Three of Estonia's mobile operators are preparing to offer LTE-Advanced connectivity later this year in the country's capital, Tallinn. Next year, they hope to extend coverage to bigger towns and more densely-populated areas across the country.
According to the CTO of Tele2 Estonia, Ervins Kampans, during the recent upgrade work on mobile infrastructure in the Baltic states, the company rolled out LTE-Advanced tech capable of offering download speeds of up to 300Mbps. With LTE-A already in place, the company is now waiting for end-user devices to enter the market before opening up the network to the public.
"In the areas where we do have 4G now, we actually have built in LTE-Advanced as well, but it isn't switched on yet. The hardware is ready and to light up the LTE-Advanced network; we only need to switch on software and adjust it according to the end-user devices," he said.
"The most important question for us now is, when will the end-user devices be ready for commercial use? We are expecting LTE-Advanced internet dongles to arrive first and then Cat 6 [LTE-category 6 connectivity with download speeds of up to 300Mbps] mobile phones."
Tele2 is the last of the three operators in Estonia to fully cover the country with 4G, having been awarded an 800MHz licence during the country's spectrum auctions only last year. The operator hopes to achieve 95 percent LTE coverage during the summer months.
EMT, the biggest mobile operator in Estonia, has also started testing LTE-Advanced technology and, according to a spokesperson for the operator, it's likely to be commercially available to consumers by the end of this year.
Andrus Kaarelson — the head of the third local carrier, Elisa Estonia — said that the company plans to offer LTE-Advanced download speeds to customers in Tallinn already this year. After the capital city, the operator's attention will be turned to areas with higher population densities.
"The big plus of the new technology is that the average download speeds of our current 4G clients will double. Right now, our clients are using an average 15Mbps download speed, with the LTE-Advanced this will rise to 30Mbps," Kaarelson said.
How much the new speed will add to the cost for consumers and whether the data plans be capped, Kaarelson couldn't say. Right now, the company is only testing devices from different suppliers and exact prices will probably be set in the autumn before LTE-A is launched commercially.
To enable LTE-A, the operator is using carrier aggregation, technology which allows it to combine non-adjacent blocks of spectrum to effectively double 4G connection speeds.
Elisa Estonia demonstrated the carrier aggregation technology on its LTE-Advanced network using blocks of spectrum in the 1800MHz and 2600Mhz bands. Right now, the company is testing Huawei networking kit, with NSN and Ericsson equipment also set to be put through its paces in the near future.

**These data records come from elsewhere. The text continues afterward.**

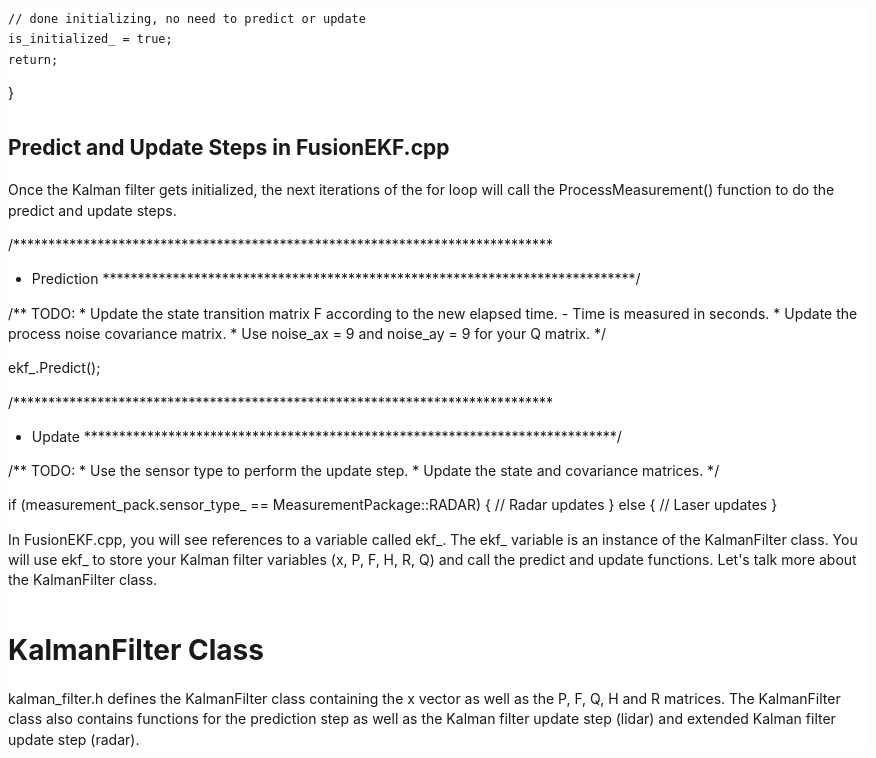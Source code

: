     // done initializing, no need to predict or update
    is_initialized_ = true;
    return;
  }

## Predict and Update Steps in FusionEKF.cpp
Once the Kalman filter gets initialized, the next iterations of the
for loop will call the ProcessMeasurement() function to do the predict
and update steps.

  /*****************************************************************************
   *  Prediction
   ****************************************************************************/

  /**
   TODO:
     * Update the state transition matrix F according to the new elapsed time.
      - Time is measured in seconds.
     * Update the process noise covariance matrix.
     * Use noise_ax = 9 and noise_ay = 9 for your Q matrix.
   */

  ekf_.Predict();

  /*****************************************************************************
   *  Update
   ****************************************************************************/

  /**
   TODO:
     * Use the sensor type to perform the update step.
     * Update the state and covariance matrices.
   */

  if (measurement_pack.sensor_type_ == MeasurementPackage::RADAR) {
    // Radar updates
  } else {
    // Laser updates
  }

In FusionEKF.cpp, you will see references to a variable called
ekf_. The ekf_ variable is an instance of the KalmanFilter class. You
will use ekf_ to store your Kalman filter variables (x, P, F, H, R, Q)
and call the predict and update functions. Let's talk more about the
KalmanFilter class.

# KalmanFilter Class
kalman_filter.h defines the KalmanFilter class containing the x vector
as well as the P, F, Q, H and R matrices. The KalmanFilter class also
contains functions for the prediction step as well as the Kalman
filter update step (lidar) and extended Kalman filter update step
(radar).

There is more news in Estonian mobile communications market as Elisa Estonia is testing VLC (visible light communication) technology in co-operation with Japanese-Estonian start-up Lampserve.
The mobile operator has installed some extra small cells on the Tallinn Song Festival site, and data will be sent between them using the light beams from LED lamps. Using the combination of the light link and LTE-Advanced, the operator hopes to increase 4G speeds on the ground during the festival, which is set to take place in early July with more than 100,000 participants and spectators expected. Elisa also hopes to use the tech at other major events this summer.
The Japanese VLC technology start-up Lampserve was founded three years ago. It has two Estonian board members — Raul Vahisalu and Ahto Pärl — and, according to the director Thomas Nakama, it is going to set up a subsidiary in Estonia in near future, hiring between 10 and 15 software engineers. The hardware development will stay in Japan.
Although VLC right now is used as a backing system, Nakama hopes that one day it is going to be a standard of its own in mobile communications. The company claims that although its version of the VLC technology still needs a line of sight between stations to work, it is immune to smog, fog, rain, snow, and other distractions. This means that the company has solved some major problems that the competitors are still trying to figure out.
"The only thing is a sandstorm; we can't do anything against a sandstorm, then it [the VLC connection] doesn't work," he said.
The Japanese decided to work with Estonia because of the country's high level of tech adoption and lack of bureaucracy.
"In Japan we have to ask permission to test our technology on the streets from five different ministries and also the police and they do not communicate with each other almost at all. Here, the people are most helpful and the bureaucratic procedures are simpler," Nakama told Estonian daily newspaper Postimees.